------ Dataset content

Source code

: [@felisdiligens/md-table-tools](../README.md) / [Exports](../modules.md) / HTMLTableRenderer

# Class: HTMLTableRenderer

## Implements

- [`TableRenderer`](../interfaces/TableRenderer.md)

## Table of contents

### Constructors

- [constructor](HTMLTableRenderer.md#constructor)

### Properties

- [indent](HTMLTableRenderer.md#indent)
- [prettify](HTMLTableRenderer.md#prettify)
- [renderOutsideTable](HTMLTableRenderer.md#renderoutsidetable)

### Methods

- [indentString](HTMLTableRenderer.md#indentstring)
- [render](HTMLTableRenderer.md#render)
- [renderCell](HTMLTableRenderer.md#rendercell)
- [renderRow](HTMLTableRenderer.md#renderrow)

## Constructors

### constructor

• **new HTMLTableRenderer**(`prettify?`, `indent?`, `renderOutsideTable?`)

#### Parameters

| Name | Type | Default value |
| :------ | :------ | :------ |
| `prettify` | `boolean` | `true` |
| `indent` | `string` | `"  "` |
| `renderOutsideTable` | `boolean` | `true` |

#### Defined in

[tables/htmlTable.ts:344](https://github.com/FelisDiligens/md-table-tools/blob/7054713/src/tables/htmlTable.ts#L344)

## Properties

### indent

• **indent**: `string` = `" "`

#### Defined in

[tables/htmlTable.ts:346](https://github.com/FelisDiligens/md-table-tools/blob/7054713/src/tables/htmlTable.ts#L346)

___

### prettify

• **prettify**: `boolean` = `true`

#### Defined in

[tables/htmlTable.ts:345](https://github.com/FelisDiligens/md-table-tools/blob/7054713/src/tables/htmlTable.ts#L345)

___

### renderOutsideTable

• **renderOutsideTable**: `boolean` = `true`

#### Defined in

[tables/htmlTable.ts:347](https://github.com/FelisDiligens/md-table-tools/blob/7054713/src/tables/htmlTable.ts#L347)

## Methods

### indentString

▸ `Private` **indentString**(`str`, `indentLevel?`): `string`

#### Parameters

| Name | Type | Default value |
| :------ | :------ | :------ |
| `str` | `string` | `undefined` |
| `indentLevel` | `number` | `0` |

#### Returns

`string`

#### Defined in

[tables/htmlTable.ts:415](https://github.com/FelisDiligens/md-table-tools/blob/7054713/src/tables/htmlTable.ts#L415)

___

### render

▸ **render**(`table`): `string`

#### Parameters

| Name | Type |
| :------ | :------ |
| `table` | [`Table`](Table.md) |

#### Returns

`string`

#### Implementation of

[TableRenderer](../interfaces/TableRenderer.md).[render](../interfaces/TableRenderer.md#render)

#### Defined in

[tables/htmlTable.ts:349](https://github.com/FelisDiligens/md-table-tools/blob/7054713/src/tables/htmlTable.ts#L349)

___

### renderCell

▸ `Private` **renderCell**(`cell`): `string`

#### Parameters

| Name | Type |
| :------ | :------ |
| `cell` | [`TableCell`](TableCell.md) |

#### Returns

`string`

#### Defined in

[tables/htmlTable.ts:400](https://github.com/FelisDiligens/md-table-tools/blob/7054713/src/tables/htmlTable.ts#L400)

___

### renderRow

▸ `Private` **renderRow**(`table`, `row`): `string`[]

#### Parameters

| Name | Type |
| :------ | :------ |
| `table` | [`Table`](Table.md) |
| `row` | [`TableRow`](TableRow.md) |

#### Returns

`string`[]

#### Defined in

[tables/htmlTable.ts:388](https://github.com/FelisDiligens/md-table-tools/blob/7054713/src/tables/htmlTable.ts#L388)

------------

Action item. If a line in the records above has the word "indentLevel", copy it.

Output of the exercise.
▸ `Private` **indentString**(`str`, `indentLevel?`): `string`
| `indentLevel` | `number` | `0` |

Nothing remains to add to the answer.